Re: [PATCH v8 09/13] [media] vb2: add in-fence support to QBUF

From: Ezequiel Garcia
Date: Wed Apr 25 2018 - 16:11:18 EST


On 14 March 2018 at 12:55, Hans Verkuil <hverkuil@xxxxxxxxx> wrote:
> On 03/09/2018 09:49 AM, Gustavo Padovan wrote:
>> From: Gustavo Padovan <gustavo.padovan@xxxxxxxxxxxxx>
>>
>> Receive in-fence from userspace and add support for waiting on them
>> before queueing the buffer to the driver. Buffers can't be queued to the
>> driver before its fences signal. And a buffer can't be queue to the driver
>
> queue -> queued
>
>> out of the order they were queued from userspace. That means that even if
>> it fence signal it must wait all other buffers, ahead of it in the queue,
>
> it fence signal -> its fence signals
> wait all -> wait for all
>
>> to signal first.
>>
>> If the fence for some buffer fails we do not queue it to the driver,
>> instead we mark it as error and wait until the previous buffer is done
>> to notify userspace of the error.

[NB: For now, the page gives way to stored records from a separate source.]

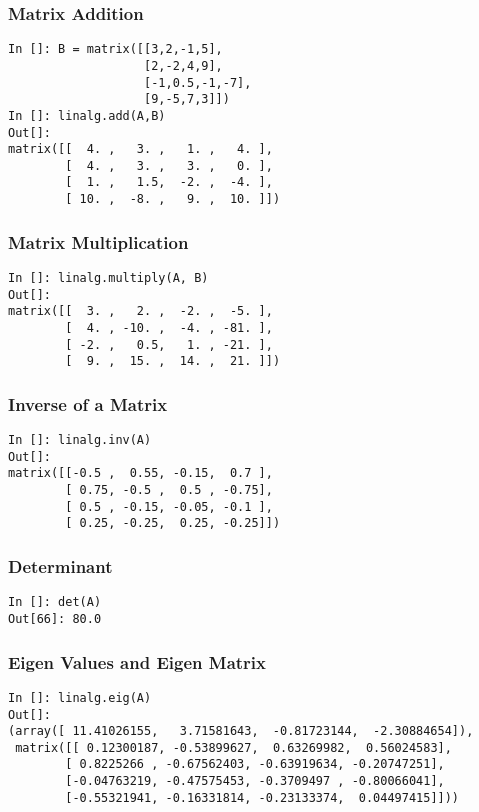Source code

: \documentclass[14pt,compress]{beamer}
\begin{document}
\begin{frame}[fragile]
  \frametitle{Matrix Addition}
  \begin{lstlisting}
In []: B = matrix([[3,2,-1,5],
                   [2,-2,4,9],
                   [-1,0.5,-1,-7],
                   [9,-5,7,3]])
In []: linalg.add(A,B)
Out[]: 
matrix([[  4. ,   3. ,   1. ,   4. ],
        [  4. ,   3. ,   3. ,   0. ],
        [  1. ,   1.5,  -2. ,  -4. ],
        [ 10. ,  -8. ,   9. ,  10. ]])
  \end{lstlisting}
\end{frame}

\begin{frame}[fragile]
\frametitle{Matrix Multiplication}
\begin{lstlisting}
In []: linalg.multiply(A, B)
Out[]: 
matrix([[  3. ,   2. ,  -2. ,  -5. ],
        [  4. , -10. ,  -4. , -81. ],
        [ -2. ,   0.5,   1. , -21. ],
        [  9. ,  15. ,  14. ,  21. ]])
\end{lstlisting}
\end{frame}

\begin{frame}[fragile]
\frametitle{Inverse of a Matrix}
\begin{small}
\begin{lstlisting}
In []: linalg.inv(A)
Out[]: 
matrix([[-0.5 ,  0.55, -0.15,  0.7 ],
        [ 0.75, -0.5 ,  0.5 , -0.75],
        [ 0.5 , -0.15, -0.05, -0.1 ],
        [ 0.25, -0.25,  0.25, -0.25]])
\end{lstlisting}
\end{small}
\end{frame}

\begin{frame}[fragile]
\frametitle{Determinant}
\begin{lstlisting}
In []: det(A)
Out[66]: 80.0
\end{lstlisting}
\end{frame}

\begin{frame}[fragile]
\frametitle{Eigen Values and Eigen Matrix}
\begin{small}
\begin{lstlisting}
In []: linalg.eig(A)
Out[]: 
(array([ 11.41026155,   3.71581643,  -0.81723144,  -2.30884654]),
 matrix([[ 0.12300187, -0.53899627,  0.63269982,  0.56024583],
        [ 0.8225266 , -0.67562403, -0.63919634, -0.20747251],
        [-0.04763219, -0.47575453, -0.3709497 , -0.80066041],
        [-0.55321941, -0.16331814, -0.23133374,  0.04497415]]))
\end{lstlisting}
\end{small}
\end{frame}
\end{document}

We wait here to deliver the buffers back
>> to userspace in order.
>>
>> v9: - rename fence to in_fence in many places
>> - handle fences signalling with error better (Hans Verkuil)
>>
>> v8: - improve comments and docs (Hans Verkuil)
>> - fix unlocking of vb->fence_cb_lock on vb2_core_qbuf (Hans Verkuil)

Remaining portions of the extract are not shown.